[Start of section]
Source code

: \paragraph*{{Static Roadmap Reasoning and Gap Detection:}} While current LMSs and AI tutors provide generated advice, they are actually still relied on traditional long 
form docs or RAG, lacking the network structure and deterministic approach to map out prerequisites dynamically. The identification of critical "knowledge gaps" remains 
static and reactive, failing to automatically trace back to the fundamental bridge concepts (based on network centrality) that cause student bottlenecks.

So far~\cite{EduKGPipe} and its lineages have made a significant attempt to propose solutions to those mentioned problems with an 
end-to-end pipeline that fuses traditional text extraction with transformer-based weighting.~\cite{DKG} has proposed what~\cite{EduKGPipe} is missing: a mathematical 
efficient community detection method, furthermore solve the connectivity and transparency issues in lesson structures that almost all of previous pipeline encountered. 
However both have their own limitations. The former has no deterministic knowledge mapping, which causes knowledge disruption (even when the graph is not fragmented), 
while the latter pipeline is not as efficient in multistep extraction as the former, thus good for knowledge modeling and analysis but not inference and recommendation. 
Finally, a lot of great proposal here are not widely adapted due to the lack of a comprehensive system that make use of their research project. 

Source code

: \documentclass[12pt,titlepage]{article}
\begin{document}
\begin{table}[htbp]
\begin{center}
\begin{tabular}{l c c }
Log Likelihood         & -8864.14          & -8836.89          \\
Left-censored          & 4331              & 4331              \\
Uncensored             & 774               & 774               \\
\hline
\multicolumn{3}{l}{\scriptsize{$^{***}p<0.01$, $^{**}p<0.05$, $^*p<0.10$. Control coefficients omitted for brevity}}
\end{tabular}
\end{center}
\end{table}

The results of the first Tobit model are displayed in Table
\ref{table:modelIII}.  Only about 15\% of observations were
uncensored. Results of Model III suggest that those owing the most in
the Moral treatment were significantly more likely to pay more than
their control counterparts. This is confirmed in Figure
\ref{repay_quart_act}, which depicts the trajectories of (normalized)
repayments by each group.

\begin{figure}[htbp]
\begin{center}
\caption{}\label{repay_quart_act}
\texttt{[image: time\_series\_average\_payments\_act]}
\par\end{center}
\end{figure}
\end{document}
[End of section]
Could you say how many lines of the entries contain the string "cite"? Only the number should be given.

2